Living documentation — last reviewed 2026-05-28

Spotter Agent — QA Plan

This plan exercises each tool router, every confirmation/disambiguation/undo path, the cost cap, the prompt cache, and observability. Prompts assume Hebrew or English locale unless noted.

Setup

Org on tier pro (cap $5/day).

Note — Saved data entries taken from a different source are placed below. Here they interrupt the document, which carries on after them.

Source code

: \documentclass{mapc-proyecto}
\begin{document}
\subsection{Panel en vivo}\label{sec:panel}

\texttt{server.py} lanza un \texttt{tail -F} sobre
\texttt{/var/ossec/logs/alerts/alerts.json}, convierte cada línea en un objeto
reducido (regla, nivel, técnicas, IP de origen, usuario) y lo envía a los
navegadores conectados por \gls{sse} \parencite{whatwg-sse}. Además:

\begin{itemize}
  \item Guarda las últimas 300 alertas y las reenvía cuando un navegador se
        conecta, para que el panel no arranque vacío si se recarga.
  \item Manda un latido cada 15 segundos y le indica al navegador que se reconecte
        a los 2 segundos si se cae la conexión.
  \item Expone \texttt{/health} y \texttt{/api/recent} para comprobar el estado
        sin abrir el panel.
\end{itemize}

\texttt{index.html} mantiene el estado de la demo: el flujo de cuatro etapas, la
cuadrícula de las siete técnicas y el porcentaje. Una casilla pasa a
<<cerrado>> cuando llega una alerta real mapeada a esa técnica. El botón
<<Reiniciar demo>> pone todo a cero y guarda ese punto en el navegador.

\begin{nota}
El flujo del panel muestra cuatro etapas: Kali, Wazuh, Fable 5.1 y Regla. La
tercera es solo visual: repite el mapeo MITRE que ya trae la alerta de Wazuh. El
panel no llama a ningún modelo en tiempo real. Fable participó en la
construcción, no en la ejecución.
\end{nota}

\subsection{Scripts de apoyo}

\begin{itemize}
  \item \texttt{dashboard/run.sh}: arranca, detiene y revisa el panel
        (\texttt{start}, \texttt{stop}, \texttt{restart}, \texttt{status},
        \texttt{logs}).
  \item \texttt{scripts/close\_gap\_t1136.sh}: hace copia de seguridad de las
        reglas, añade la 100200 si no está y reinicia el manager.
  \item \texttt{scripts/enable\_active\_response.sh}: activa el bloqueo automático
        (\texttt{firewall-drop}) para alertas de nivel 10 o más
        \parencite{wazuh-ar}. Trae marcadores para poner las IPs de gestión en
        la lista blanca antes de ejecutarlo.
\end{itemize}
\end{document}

Owner role.
Seed data: 5 programs across delivery modes (schedule, feed, coaching), 30 members, 100 exercises in library, 10 workouts, 5 class types.

Read-only prompts

Prompt	Expected tools	Notes
”who am I?”	`read.get_current_context`	Returns org + caller identity.
”what programs do we run?”	`read.programs_list`	Lists active programs.
”find Saar”	`read.search_anything` or `read.members_search`	Returns matches.
”find a squat variation”	`read.exercises_search`	Hybrid search results.
”any new comments in coaching?”	`read.workout_comments_in_program`	Resolves programId via `programs_list` first.
”what did Dani say on Monday’s WOD?”	`read.workout_comments_for_assignment`	Resolves assignmentId first.
”show me the program with id “	`read.lookup_by_id`	Type=`program`.

Disambiguation flow

Step	Expected
Have two members named “Saar”. Prompt: “give Saar a workout for tomorrow”.	Agent emits `read.ask_user_to_pick { kind: 'member', candidates: [...] }`; UI shows the picker card.
Click candidate 1	SSE `tool_completed` with `output: { pickedId, pickedLabel, kind }`. Loop resumes; agent proceeds with the assignment.
Click an id not in candidates	`400 / invalid_pick`.
Submit pick twice for the same `toolUseId`	Second call returns `tool_already_resolved`.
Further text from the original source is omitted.